Watching Penn., N.J. Races for Effect on State Supreme Courts

By November 3, 2009Briefly Legal

Two Superior Court judges are challenging one another for the sole vacancy on the seven-member Pennsylvania Supreme Court, a race that will go a long way toward determining the philosophical majority on the court. The election between Democrat Jack Panella and Republican Joan Orie Melvin heads Tuesday’s statewide election ballot. From Associated Press:

Panella, 54, has raised the most campaign cash by far — more than $2.5 million — mostly from lawyers and various organized labor groups. Trial-lawyer groups in Philadelphia and Williamsport alone have given $1.3 million, according to campaign finance reports on file Monday.

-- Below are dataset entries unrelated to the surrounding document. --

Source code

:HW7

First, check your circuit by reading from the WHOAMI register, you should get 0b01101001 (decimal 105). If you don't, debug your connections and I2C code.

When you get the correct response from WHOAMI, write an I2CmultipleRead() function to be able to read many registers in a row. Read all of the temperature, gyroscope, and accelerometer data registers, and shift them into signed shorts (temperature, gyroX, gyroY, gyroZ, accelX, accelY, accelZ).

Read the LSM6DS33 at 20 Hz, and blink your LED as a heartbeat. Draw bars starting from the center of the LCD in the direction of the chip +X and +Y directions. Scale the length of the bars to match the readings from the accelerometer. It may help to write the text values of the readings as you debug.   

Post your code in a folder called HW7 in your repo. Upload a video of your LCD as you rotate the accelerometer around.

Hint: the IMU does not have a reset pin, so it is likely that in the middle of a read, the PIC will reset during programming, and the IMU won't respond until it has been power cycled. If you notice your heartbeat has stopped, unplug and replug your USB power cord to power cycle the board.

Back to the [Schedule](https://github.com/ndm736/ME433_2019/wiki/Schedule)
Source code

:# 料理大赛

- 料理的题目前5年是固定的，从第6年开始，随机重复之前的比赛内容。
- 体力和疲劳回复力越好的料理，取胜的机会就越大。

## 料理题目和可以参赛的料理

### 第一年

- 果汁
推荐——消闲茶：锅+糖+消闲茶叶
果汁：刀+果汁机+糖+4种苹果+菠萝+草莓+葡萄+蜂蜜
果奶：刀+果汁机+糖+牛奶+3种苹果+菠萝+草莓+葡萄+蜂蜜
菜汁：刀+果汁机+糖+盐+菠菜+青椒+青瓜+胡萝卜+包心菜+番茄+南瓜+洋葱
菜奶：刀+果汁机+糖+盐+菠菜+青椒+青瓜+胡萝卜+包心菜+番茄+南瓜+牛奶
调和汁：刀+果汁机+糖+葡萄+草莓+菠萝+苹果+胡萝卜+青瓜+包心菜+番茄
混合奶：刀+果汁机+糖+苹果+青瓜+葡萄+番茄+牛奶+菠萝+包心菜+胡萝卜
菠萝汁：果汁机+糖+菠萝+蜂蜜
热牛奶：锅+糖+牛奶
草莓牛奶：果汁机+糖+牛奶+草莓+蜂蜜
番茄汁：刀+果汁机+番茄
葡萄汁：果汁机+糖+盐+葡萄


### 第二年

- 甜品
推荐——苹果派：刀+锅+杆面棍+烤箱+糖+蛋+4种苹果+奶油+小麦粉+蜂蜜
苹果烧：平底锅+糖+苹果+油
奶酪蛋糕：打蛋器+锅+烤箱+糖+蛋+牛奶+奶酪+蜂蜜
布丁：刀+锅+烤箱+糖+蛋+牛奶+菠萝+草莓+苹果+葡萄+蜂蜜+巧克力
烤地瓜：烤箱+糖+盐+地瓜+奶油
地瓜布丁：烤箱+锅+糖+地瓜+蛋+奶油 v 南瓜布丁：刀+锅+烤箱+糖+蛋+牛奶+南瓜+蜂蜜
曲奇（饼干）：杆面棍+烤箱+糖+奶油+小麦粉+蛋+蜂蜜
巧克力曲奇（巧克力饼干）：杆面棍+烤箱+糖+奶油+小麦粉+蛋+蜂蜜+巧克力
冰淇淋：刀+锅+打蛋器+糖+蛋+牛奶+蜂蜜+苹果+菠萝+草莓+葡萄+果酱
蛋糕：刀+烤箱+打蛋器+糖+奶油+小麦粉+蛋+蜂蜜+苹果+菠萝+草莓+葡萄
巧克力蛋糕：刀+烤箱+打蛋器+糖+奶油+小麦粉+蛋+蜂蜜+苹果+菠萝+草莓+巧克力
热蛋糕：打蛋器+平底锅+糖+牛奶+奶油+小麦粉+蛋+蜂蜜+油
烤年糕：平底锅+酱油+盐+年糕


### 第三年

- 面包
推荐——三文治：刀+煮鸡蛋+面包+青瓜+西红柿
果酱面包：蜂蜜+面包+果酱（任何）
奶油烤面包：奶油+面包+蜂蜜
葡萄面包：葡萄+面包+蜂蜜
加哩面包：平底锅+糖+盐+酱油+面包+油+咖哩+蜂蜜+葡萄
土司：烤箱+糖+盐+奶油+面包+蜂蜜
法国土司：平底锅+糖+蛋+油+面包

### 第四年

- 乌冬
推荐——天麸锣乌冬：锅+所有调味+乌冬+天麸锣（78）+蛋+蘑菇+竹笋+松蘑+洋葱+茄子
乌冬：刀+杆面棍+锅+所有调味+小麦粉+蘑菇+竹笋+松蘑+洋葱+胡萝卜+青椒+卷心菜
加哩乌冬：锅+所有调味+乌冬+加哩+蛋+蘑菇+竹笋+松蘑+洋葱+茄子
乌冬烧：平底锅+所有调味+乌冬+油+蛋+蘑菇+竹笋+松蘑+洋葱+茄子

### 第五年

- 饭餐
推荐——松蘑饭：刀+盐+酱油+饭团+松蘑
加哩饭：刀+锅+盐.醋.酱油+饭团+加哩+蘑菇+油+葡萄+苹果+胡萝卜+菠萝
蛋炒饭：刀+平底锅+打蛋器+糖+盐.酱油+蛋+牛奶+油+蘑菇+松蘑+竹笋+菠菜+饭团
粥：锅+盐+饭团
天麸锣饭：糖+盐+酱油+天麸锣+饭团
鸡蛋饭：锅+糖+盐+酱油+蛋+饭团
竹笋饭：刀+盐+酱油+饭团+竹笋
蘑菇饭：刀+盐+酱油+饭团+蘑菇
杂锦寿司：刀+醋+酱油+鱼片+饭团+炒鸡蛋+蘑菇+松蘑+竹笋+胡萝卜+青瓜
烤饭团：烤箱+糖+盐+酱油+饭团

Melvin, 53, has charged that Panella’s reliance on special-interest money may compromise his objectivity on the bench.

We have a lengthy post with many links on the election at Point of, the Manhattan Institute’s legal blog. The Philadelphia Inquirer’s editorial endorsement of Melvin is compelling given the newspaper’s liberal leanings:

Of the two appellate judges vying for Supreme Court, JOAN ORIE MELVIN of Pittsburgh edges out Jack A. Panella, her Easton colleague on the state Superior Court. Melvin, 53, earned the state bar’s highest rating and was cited for being “genial and fair- minded” with a “solid record of performance” on the bench over a 24-year period.

Even though Melvin has a political pedigree, she brings an outsider’s viewpoint characterized by her refusal to take the 2005 judicial pay raise. She’s also bucking the status quo with her call for an independently appointed agency to police rogue judges. Melvin’s capable and equally highly rated opponent has fewer years on the bench and a sizable, special-interest campaign war chest.

And across the river in the Garden State, The Star-Ledger reports, Next governor will reshape N.J. Supreme Court”: “[The] next governor could remake the seven-member court by appointing as many as four justices — and loading a majority of the bench to suit his political philosophy as New Jersey struggles with complicated issues such as taxes, gay marriage and school funding.”